Похоже, что для ученика это было чересчур. Поэтому он внушает своему отцу мысль о том, что неплохо было бы пригласить учителя к ним в дом и задобрить каким-нибудь подарком. Это несомненно первый «подхалим» в истории школы. Далее автор продолжает.
«Отец внял словам ученика. Учителя пригласили в гости и, когда он вошел в дом, посадили на почетное место. Ученик стал ему прислуживать и хлопотать вокруг него и показывал отцу свои достижения в искусстве письма на табличках».
Отец хорошо угостил учителя, «облачил его в новое одеяние, преподнес ему подарок, надел ему на палец кольцо». Смягченный такой щедростью, учитель принялся в поэтических выражениях утешать будущего писца. Он говорил ему: «Юноша, ты не презрел мои слова и не забыл их, — да сумеешь ты достигнуть совершенства в искусстве письма и постичь все его тонкости!.. Да будешь ты лучшим среди братьев своих и главным среди друзей своих, да займешь ты первое место среди всех учеников!.. Ты хорошо учился в школе, и вот ты стал ученым человеком».
Этими радостными, исполненными оптимизма словами учителя и завершается текст о школьной жизни. Вряд ли автор предполагал, что его литературную безделушку через четыре тысячи лет извлекут из-под развалин и что в двадцатом веке новой эры она будет восстановлена и прочитана профессором американского университета! К счастью, этот текст уже в древности стал популярен и получил широкое распространение, о чем можно судить хотя бы по тому, что мы располагаем сейчас 21 его копией, в различной степени сохранности. Тринадцать копий находятся в Музее Пенсильванского университета в Филадельфии, семь — в Музее Древнего Востока в Стамбуле, одна хранится в Лувре.

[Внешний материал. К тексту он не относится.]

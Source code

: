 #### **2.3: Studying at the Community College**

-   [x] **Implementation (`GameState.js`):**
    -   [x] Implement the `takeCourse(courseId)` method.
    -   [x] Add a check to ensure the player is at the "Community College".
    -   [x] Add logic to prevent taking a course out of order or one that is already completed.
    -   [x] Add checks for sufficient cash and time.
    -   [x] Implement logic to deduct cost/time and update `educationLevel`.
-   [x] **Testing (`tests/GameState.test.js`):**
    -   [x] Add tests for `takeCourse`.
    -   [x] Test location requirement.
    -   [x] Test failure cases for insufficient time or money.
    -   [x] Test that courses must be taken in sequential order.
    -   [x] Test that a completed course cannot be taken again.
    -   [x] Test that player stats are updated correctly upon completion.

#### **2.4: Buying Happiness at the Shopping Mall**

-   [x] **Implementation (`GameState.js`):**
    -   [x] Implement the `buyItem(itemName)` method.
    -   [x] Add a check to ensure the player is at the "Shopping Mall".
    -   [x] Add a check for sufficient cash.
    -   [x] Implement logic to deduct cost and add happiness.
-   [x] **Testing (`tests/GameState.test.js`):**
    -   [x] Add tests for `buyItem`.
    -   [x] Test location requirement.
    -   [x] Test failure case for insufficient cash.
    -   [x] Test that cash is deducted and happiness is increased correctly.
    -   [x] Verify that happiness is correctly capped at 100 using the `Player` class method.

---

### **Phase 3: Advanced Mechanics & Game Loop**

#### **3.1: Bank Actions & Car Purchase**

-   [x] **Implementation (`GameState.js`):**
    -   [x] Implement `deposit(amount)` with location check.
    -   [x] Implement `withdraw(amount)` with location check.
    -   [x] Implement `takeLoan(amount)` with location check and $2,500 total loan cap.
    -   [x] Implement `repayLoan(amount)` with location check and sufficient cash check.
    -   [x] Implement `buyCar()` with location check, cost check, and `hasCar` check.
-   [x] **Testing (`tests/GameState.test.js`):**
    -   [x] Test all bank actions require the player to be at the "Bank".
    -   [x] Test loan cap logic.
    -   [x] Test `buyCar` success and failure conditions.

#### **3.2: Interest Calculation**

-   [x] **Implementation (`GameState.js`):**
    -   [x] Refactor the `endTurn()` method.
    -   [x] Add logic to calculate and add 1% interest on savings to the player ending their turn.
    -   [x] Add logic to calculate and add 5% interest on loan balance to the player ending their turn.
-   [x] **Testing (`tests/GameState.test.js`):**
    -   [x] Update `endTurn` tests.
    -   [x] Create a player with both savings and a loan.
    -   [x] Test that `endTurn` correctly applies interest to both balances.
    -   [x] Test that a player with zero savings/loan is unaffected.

Документ дошел до нас в многочисленных отрывках, которые постепенно собирались воедино. Первый фрагмент был издан в 1909 г. тогда еще молодым ассириологом Гуго Радау. Но это был отрывок из середины текста, а потому Радау не смог понять, о чем идет речь. В течение следующих 25 лет новые фрагменты были опубликованы выдающимися, ныне покойными учеными Стефаном Лэнгдоном, Эдуардом Чиера и Анри де Женуяком. Однако их расшифровки все еще не раскрывали смысл всего произведения. В 1938 г., во время моего продолжительного пребывания в Стамбуле, мне удалось отыскать еще пять фрагментов. Один из них, в довольно хорошем состоянии, сохранился на табличке, на которой когда-то четырьмя столбцами был начертан весь текст целиком. Затем были опознаны другие фрагменты, хранившиеся в Музее Пенсильванского университета. Среди них оказалась хорошо сохранившаяся табличка в четыре столбца и множество обломков, на которых уцелели по одной-две строчки. В конечном счете сегодня текст, за исключением нескольких знаков, восстановлен практически полностью.